PE (or sports and health), arts (or music and fine arts), and all-around practice activities (including information technology, labor, and technology education) are in the scope of non-academic subjects.

We can find that some quality-oriented education categories are overlapped with non-academic subjects that the government has not yet banned from providing tutoring. The former can even be viewed as a synonym to the latter in China.

Even though not as large as K-12 tutoring, the industry still has great potential. 2021 Development Trends in China’s Well-Rounded Education Industry by iResearch shows that the market in China is valued at RMB505 billion in 2021, and the number will jump to RMB715 billion by 2023.

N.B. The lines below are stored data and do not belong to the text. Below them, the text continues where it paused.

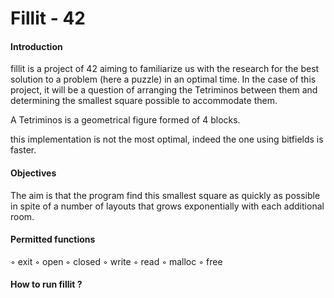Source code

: # Fillit - 42 

#### Introduction

fillit is a project of 42 aiming to familiarize us with the research for the best solution to a problem (here a puzzle) in an optimal time. In the case of this project, it will be a question of arranging the Tetriminos between them and determining the smallest square
possible to accommodate them.

A Tetriminos is a geometrical figure formed of 4 blocks.

this implementation is not the most optimal, indeed the one using bitfields is faster.

#### Objectives

The aim is that the program find this smallest square as quickly as possible in spite of a number
of layouts that grows exponentially with each additional room.

#### Permitted functions

◦ exit
◦ open
◦ closed
◦ write
◦ read
◦ malloc
◦ free

#### How to run fillit ?


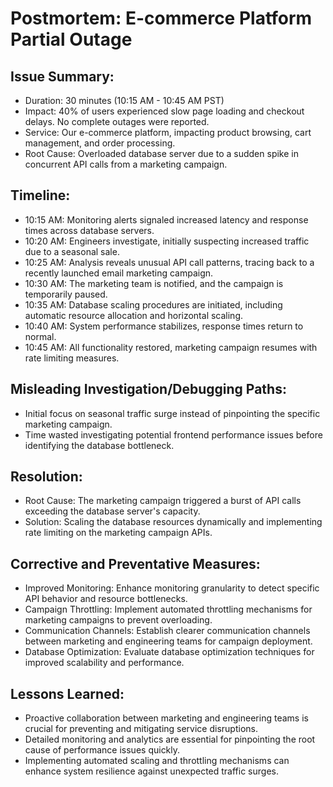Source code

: # Postmortem: E-commerce Platform Partial Outage
## Issue Summary:
- Duration: 30 minutes (10:15 AM - 10:45 AM PST)
- Impact: 40% of users experienced slow page loading and checkout delays. No complete outages were reported.
- Service: Our e-commerce platform, impacting product browsing, cart management, and order processing.
- Root Cause: Overloaded database server due to a sudden spike in concurrent API calls from a marketing campaign.

## Timeline:
- 10:15 AM: Monitoring alerts signaled increased latency and response times across database servers.
- 10:20 AM: Engineers investigate, initially suspecting increased traffic due to a seasonal sale.
- 10:25 AM: Analysis reveals unusual API call patterns, tracing back to a recently launched email marketing campaign.
- 10:30 AM: The marketing team is notified, and the campaign is temporarily paused.
- 10:35 AM: Database scaling procedures are initiated, including automatic resource allocation and horizontal scaling.
- 10:40 AM: System performance stabilizes, response times return to normal.
- 10:45 AM: All functionality restored, marketing campaign resumes with rate limiting measures.

## Misleading Investigation/Debugging Paths:
- Initial focus on seasonal traffic surge instead of pinpointing the specific marketing campaign.
- Time wasted investigating potential frontend performance issues before identifying the database bottleneck.

## Resolution:
- Root Cause: The marketing campaign triggered a burst of API calls exceeding the database server's capacity.
- Solution: Scaling the database resources dynamically and implementing rate limiting on the marketing campaign APIs.

## Corrective and Preventative Measures:
- Improved Monitoring: Enhance monitoring granularity to detect specific API behavior and resource bottlenecks.
- Campaign Throttling: Implement automated throttling mechanisms for marketing campaigns to prevent overloading.
- Communication Channels: Establish clearer communication channels between marketing and engineering teams for campaign deployment.
- Database Optimization: Evaluate database optimization techniques for improved scalability and performance.

## Lessons Learned:
- Proactive collaboration between marketing and engineering teams is crucial for preventing and mitigating service disruptions.
- Detailed monitoring and analytics are essential for pinpointing the root cause of performance issues quickly.
- Implementing automated scaling and throttling mechanisms can enhance system resilience against unexpected traffic surges.

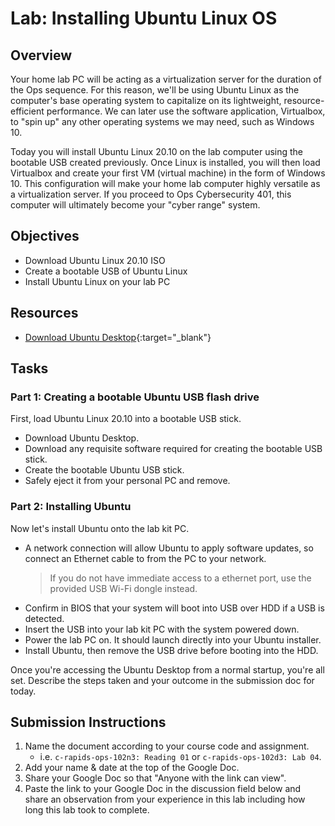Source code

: # Lab: Installing Ubuntu Linux OS

## Overview

Your home lab PC will be acting as a virtualization server for the duration of the Ops sequence. For this reason, we'll be using Ubuntu Linux as the computer's base operating system to capitalize on its lightweight, resource-efficient performance. We can later use the software application, Virtualbox, to "spin up" any other operating systems we may need, such as Windows 10.

Today you will install Ubuntu Linux 20.10 on the lab computer using the bootable USB created previously. Once Linux is installed, you will then load Virtualbox and create your first VM (virtual machine) in the form of Windows 10. This configuration will make your home lab computer highly versatile as a virtualization server. If you proceed to Ops Cybersecurity 401, this computer will ultimately become your "cyber range" system. 

## Objectives

- Download Ubuntu Linux 20.10 ISO
- Create a bootable USB of Ubuntu Linux
- Install Ubuntu Linux on your lab PC

## Resources

- [Download Ubuntu Desktop](https://ubuntu.com/download/desktop){:target="_blank"}

## Tasks

### Part 1: Creating a bootable Ubuntu USB flash drive

First, load Ubuntu Linux 20.10 into a bootable USB stick.
- Download Ubuntu Desktop.
- Download any requisite software required for creating the bootable USB stick.
- Create the bootable Ubuntu USB stick.
- Safely eject it from your personal PC and remove.

### Part 2: Installing Ubuntu

Now let's install Ubuntu onto the lab kit PC.
- A network connection will allow Ubuntu to apply software updates, so connect an Ethernet cable to from the PC to your network. 
  > If you do not have immediate access to a ethernet port, use the provided USB Wi-Fi dongle instead.
- Confirm in BIOS that your system will boot into USB over HDD if a USB is detected.
- Insert the USB into your lab kit PC with the system powered down.
- Power the lab PC on. It should launch directly into your Ubuntu installer.
- Install Ubuntu, then remove the USB drive before booting into the HDD.

Once you're accessing the Ubuntu Desktop from a normal startup, you're all set. Describe the steps taken and your outcome in the submission doc for today.

## Submission Instructions

1. Name the document according to your course code and assignment.
   - i.e. `c-rapids-ops-102n3: Reading 01` or `c-rapids-ops-102d3: Lab 04`.
1. Add your name & date at the top of the Google Doc.
1. Share your Google Doc so that "Anyone with the link can view".
1. Paste the link to your Google Doc in the discussion field below and share an observation from your experience in this lab including how long this lab took to complete.

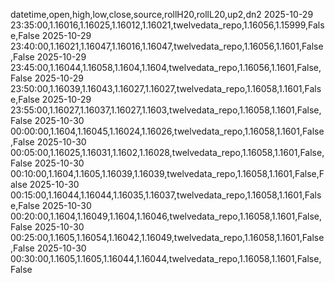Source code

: datetime,open,high,low,close,source,rollH20,rollL20,up2,dn2
2025-10-29 23:35:00,1.16016,1.16025,1.16012,1.16021,twelvedata_repo,1.16056,1.15999,False,False
2025-10-29 23:40:00,1.16021,1.16047,1.16016,1.16047,twelvedata_repo,1.16056,1.1601,False,False
2025-10-29 23:45:00,1.16044,1.16058,1.1604,1.1604,twelvedata_repo,1.16056,1.1601,False,False
2025-10-29 23:50:00,1.16039,1.16043,1.16027,1.16027,twelvedata_repo,1.16058,1.1601,False,False
2025-10-29 23:55:00,1.16027,1.16037,1.16027,1.1603,twelvedata_repo,1.16058,1.1601,False,False
2025-10-30 00:00:00,1.1604,1.16045,1.16024,1.16026,twelvedata_repo,1.16058,1.1601,False,False
2025-10-30 00:05:00,1.16025,1.16031,1.1602,1.16028,twelvedata_repo,1.16058,1.1601,False,False
2025-10-30 00:10:00,1.1604,1.1605,1.16039,1.16039,twelvedata_repo,1.16058,1.1601,False,False
2025-10-30 00:15:00,1.16044,1.16044,1.16035,1.16037,twelvedata_repo,1.16058,1.1601,False,False
2025-10-30 00:20:00,1.1604,1.16049,1.1604,1.16046,twelvedata_repo,1.16058,1.1601,False,False
2025-10-30 00:25:00,1.1605,1.16054,1.16042,1.16049,twelvedata_repo,1.16058,1.1601,False,False
2025-10-30 00:30:00,1.1605,1.1605,1.16044,1.16044,twelvedata_repo,1.16058,1.1601,False,False
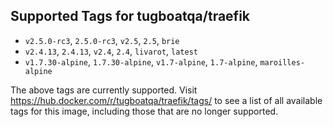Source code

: ## Supported Tags for tugboatqa/traefik

* `v2.5.0-rc3`, `2.5.0-rc3`, `v2.5`, `2.5`, `brie`
* `v2.4.13`, `2.4.13`, `v2.4`, `2.4`, `livarot`, `latest`
* `v1.7.30-alpine`, `1.7.30-alpine`, `v1.7-alpine`, `1.7-alpine`, `maroilles-alpine`

The above tags are currently supported. Visit https://hub.docker.com/r/tugboatqa/traefik/tags/ to see a list of all available tags for this image, including those that are no longer supported.
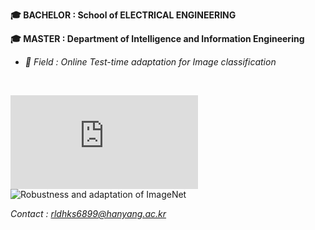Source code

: **🎓 BACHELOR : School of ELECTRICAL ENGINEERING**
<br>

**🎓 MASTER : Department of Intelligence and Information Engineering**
<br>

- *📖 Field : Online Test-time adaptation for Image classification*
<br>

![Awesome Online Test-Time Adaptation](https://github.com/tim-learn/awesome-test-time-adaptation/blob/main/TTA-OTTA.md)
![Robustness and adaptation of ImageNet](https://github.com/bethgelab/robustness)



*Contact : rldhks6899@hanyang.ac.kr*
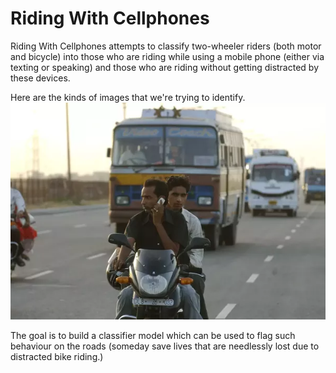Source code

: # Riding With Cellphones
Riding With Cellphones attempts to classify two-wheeler riders (both motor and bicycle) into those who are riding while using a mobile phone (either via texting or speaking) and those who are riding without getting distracted by these devices.


Here are the kinds of images that we're trying to identify. 
![Not OK](./data/notOK/riding-dangerous-009.png)

The goal is to build a classifier model which can be used to flag such behaviour on the roads (someday save lives that are needlessly lost due to distracted bike riding.)
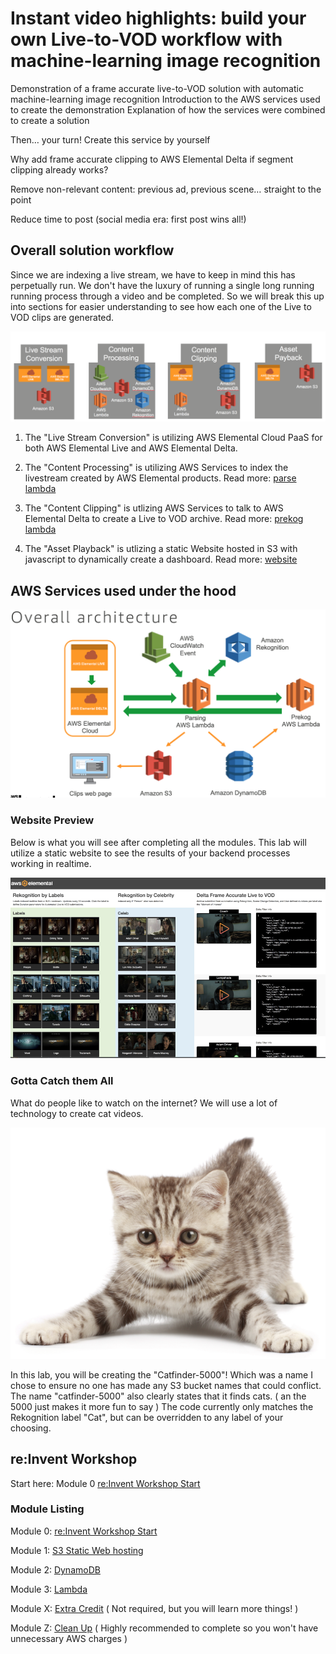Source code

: # Instant video highlights: build your own Live-to-VOD workflow with machine-learning image recognition

Demonstration of a frame accurate live-to-VOD solution with automatic machine-learning image recognition Introduction to the AWS services used to create the demonstration Explanation of how the services were combined to create a solution

Then… your turn! Create this service by yourself

Why add frame accurate clipping to AWS Elemental Delta if segment clipping already works? 

Remove non-relevant content: previous ad, previous scene… straight to the point

Reduce time to post (social media era: first post wins all!)

## Overall solution workflow

Since we are indexing a live stream, we have to keep in mind this has perpetually run. We don't have the luxury of running a single long running running process through a video and be completed. So we will break this up into sections for easier understanding to see how each one of the Live to VOD clips are generated.

![](images/catfinder5000-workflow.png)

1. The "Live Stream Conversion" is utilizing AWS Elemental Cloud PaaS for both AWS Elemental Live and AWS Elemental Delta.

1. The "Content Processing" is utilizing AWS Services to index the livestream created by AWS Elemental products. Read more: [parse lambda](catfinder5000-parse/README.md )

1. The "Content Clipping" is utlizing AWS Services to talk to AWS Elemental Delta to create a Live to VOD archive. Read more: [prekog lambda](catfinder5000-prekog/README.md )

1. The "Asset Playback" is utlizing a static Website hosted in S3 with javascript to dynamically create a dashboard. Read more: [website](catfinder5000-website/README.md )

## AWS Services used under the hood

![](images/catfinder5000-overall.png)

### Website Preview

Below is what you will see after completing all the modules. This lab will utilize a static website to see the results of your backend processes working in realtime.

![](images/catfinder5000-preview.png)

### Gotta Catch them All

What do people like to watch on the internet? We will use a lot of technology to create cat videos.

![](images/catfinder5000-cat.png)

In this lab, you will be creating the "Catfinder-5000"! Which was a name I chose to ensure no one has made any S3 bucket names that could conflict. The name "catfinder-5000" also clearly states that it finds cats. ( an the 5000 just makes it more fun to say ) The code currently only matches the Rekognition label "Cat", but can be overridden to any label of your choosing.

## re:Invent Workshop

Start here: Module 0 [re:Invent Workshop Start](0_reInventWorkshop/README.md )

### Module Listing

Module 0: [re:Invent Workshop Start](0_reInventWorkshop/README.md )

Module 1: [S3 Static Web hosting](1_StaticWebHosting/README.md)

Module 2: [DynamoDB](2_DynamoDB/README.md)

Module 3: [Lambda](3_Lambda/README.md)

Module X: [Extra Credit](X_ExtraCredit/README.md) ( Not required, but you will learn more things! )

Module Z: [Clean Up](Z_CleanUp/README.md) ( Highly recommended to complete so you won't have unnecessary AWS charges )
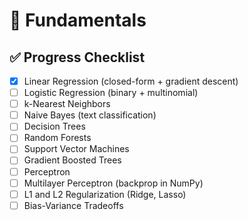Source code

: # 📘 Fundamentals

## ✅ Progress Checklist
- [X] Linear Regression (closed-form + gradient descent)
- [ ] Logistic Regression (binary + multinomial)
- [ ] k-Nearest Neighbors
- [ ] Naive Bayes (text classification)
- [ ] Decision Trees
- [ ] Random Forests
- [ ] Support Vector Machines
- [ ] Gradient Boosted Trees
- [ ] Perceptron
- [ ] Multilayer Perceptron (backprop in NumPy)
- [ ] L1 and L2 Regularization (Ridge, Lasso)
- [ ] Bias-Variance Tradeoffs
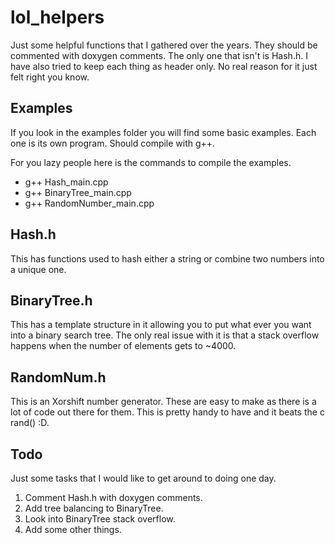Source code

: # lol_helpers

Just some helpful functions that I gathered over the years. They should be commented
with doxygen comments. The only one that isn't is Hash.h. I have also tried to
keep each thing as header only. No real reason for it just felt right you know.

## Examples
If you look in the examples folder you will find some basic examples. Each one is
its own program. Should compile with g++.

For you lazy people here is the commands to compile the examples.

* g++ Hash_main.cpp
* g++ BinaryTree_main.cpp
* g++ RandomNumber_main.cpp

## Hash.h
This has functions used to hash either a string or combine two numbers into a unique one.

## BinaryTree.h
This has a template structure in it allowing you to put what ever you want into
 a binary search tree. The only real issue with it is that a stack overflow
  happens when the number of elements gets to ~4000.

## RandomNum.h
This is an Xorshift number generator. These are easy to make as there is a lot of
 code out there for them. This is pretty handy to have and it beats the c rand() :D.

## Todo
Just some tasks that I would like to get around to doing one day.

1. Comment Hash.h with doxygen comments.
2. Add tree balancing to BinaryTree.
3. Look into BinaryTree stack overflow.
4. Add some other things.
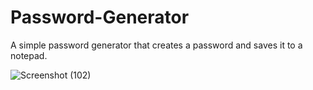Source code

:# Password-Generator
A simple password generator that creates a password and saves it to a notepad.




![Screenshot (102)](https://github.com/Oswiny/Password-Generator/assets/71399357/452aa113-b21f-444c-bd1a-8910863ef0f8)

The regulatory tightening and the potential to tap into another market have pushed K-12 players to find an exit.

Scramble to pivot

RISE Education, a US-listed English language learning services provider for kids, took the lead in May to expand into the sector by announcing three new products focusing on social interaction and emotion, STEAM education, and comprehensive practical aptitude development for students.

First Leap English, an English learning product for kids acquired by TAL Education Group in 2015, rebranded itself to First Leap in June. At the same time, it announced offline children’s growth center Leap Space and aptitude development products to improve students’ opera, eloquence, art education, and chess abilities.

Yuanfudao, a Tencent-backed homework tutoring app, officially unveiled a new product called Pumpkin Science in July, pivoting to STEAM education for children from K-12 online tutoring.

New Oriental’s center in Nanjing also launched art and eloquence training classes for children in July. Its center in Beijing announced opening up an aptitude development center to provide art, science, literacy, and sports learning services.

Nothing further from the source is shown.